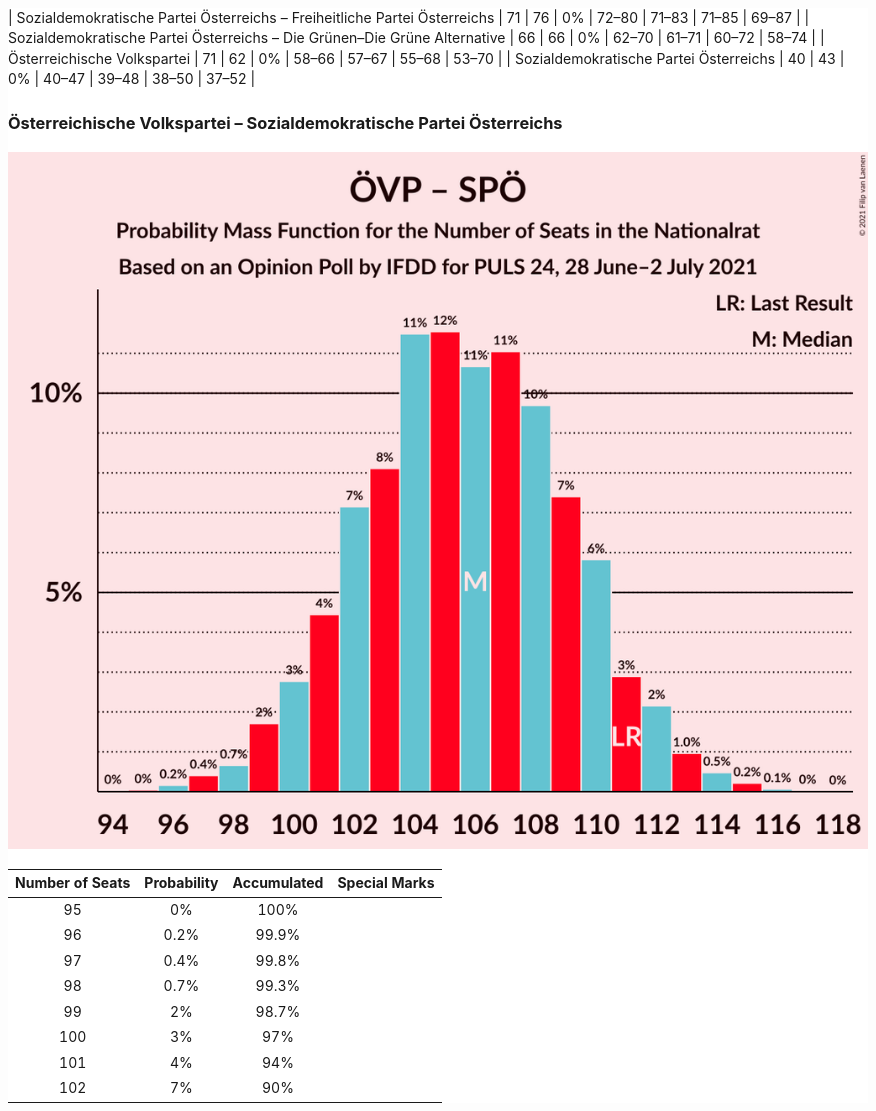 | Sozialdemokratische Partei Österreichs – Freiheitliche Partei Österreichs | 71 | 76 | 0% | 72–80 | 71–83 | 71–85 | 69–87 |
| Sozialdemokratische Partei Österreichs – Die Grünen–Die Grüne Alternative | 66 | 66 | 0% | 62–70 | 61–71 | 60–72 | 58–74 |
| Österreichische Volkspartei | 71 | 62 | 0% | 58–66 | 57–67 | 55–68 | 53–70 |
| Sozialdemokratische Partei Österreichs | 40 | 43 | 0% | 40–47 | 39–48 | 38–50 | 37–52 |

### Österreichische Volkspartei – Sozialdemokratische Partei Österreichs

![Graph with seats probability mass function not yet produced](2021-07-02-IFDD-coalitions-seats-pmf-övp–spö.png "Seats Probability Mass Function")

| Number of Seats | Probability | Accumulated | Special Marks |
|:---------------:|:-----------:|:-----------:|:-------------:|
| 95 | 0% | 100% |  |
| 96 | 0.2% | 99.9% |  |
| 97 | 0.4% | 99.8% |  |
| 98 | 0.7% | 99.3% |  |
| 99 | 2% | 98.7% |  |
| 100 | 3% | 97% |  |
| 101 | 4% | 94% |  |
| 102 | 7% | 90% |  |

____

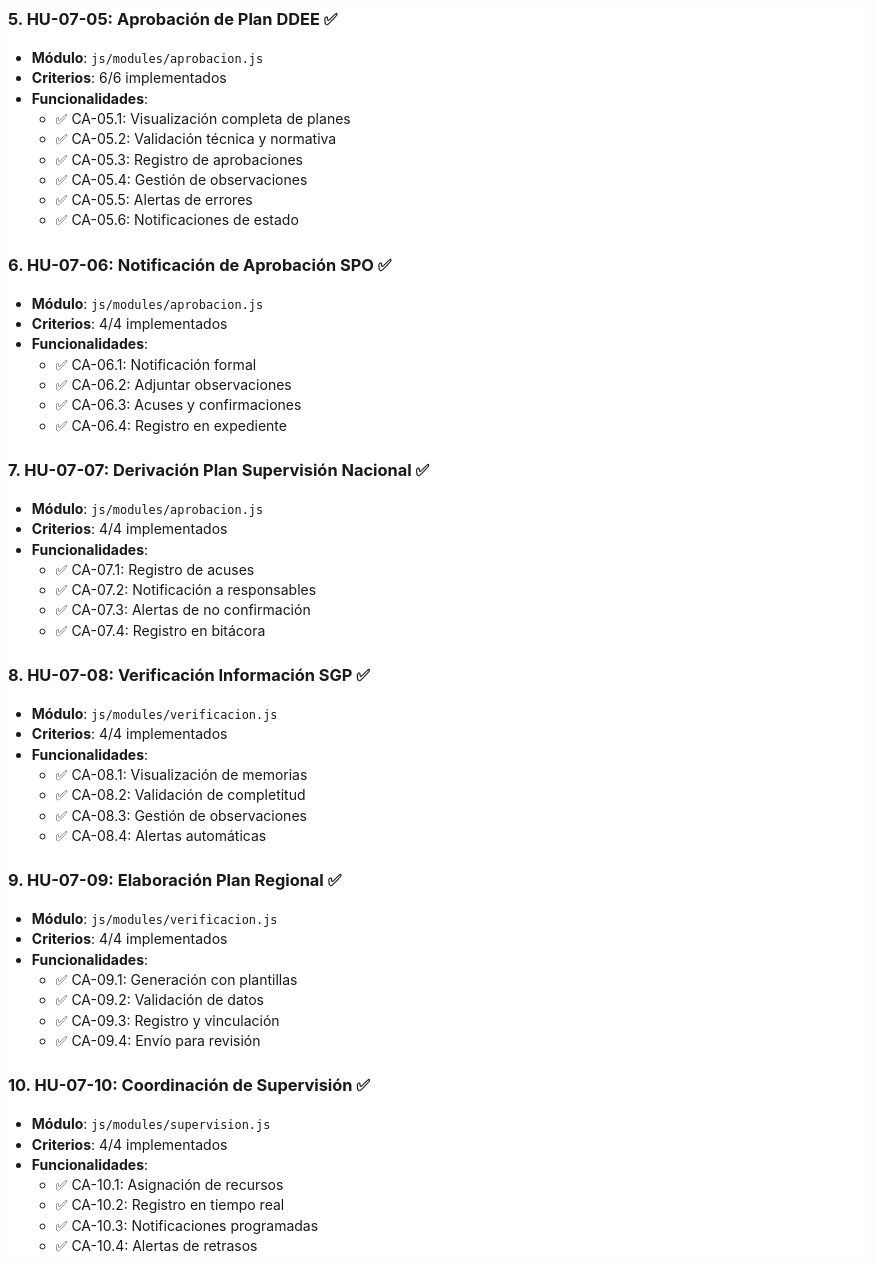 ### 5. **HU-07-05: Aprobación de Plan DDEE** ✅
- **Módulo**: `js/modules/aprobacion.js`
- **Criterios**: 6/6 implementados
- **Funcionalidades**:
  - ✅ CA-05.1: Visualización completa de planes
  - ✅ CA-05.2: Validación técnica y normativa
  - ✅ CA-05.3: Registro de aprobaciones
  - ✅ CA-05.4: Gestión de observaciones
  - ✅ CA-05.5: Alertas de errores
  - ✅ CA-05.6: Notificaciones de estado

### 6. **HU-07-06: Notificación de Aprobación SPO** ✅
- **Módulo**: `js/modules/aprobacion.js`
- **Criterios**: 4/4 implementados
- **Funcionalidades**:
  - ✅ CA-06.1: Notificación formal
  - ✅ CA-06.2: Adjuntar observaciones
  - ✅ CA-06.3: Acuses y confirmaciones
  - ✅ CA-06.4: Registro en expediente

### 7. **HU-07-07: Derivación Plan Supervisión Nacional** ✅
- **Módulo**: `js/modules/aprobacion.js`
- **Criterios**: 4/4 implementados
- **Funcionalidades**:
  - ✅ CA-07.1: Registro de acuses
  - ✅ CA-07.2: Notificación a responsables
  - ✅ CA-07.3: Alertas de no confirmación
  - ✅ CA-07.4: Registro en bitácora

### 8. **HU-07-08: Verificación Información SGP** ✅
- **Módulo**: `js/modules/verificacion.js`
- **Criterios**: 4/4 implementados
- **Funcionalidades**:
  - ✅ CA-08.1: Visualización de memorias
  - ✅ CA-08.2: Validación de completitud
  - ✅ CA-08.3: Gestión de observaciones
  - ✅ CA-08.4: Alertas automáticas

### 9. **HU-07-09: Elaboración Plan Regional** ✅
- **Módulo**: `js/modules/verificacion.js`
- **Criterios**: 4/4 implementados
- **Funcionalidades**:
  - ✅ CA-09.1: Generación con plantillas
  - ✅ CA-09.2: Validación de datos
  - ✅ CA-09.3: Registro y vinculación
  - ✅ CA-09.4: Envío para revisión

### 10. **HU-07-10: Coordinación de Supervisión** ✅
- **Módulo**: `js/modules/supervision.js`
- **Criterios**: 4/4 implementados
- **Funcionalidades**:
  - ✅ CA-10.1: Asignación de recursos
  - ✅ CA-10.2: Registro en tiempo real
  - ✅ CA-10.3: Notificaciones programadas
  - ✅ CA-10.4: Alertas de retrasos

____

Task prompt —
Report back each line of the entries that holds the string "Alertas".

Worked solution —
  - ✅ CA-05.5: Alertas de errores
  - ✅ CA-07.3: Alertas de no confirmación
  - ✅ CA-08.4: Alertas automáticas
  - ✅ CA-10.4: Alertas de retrasos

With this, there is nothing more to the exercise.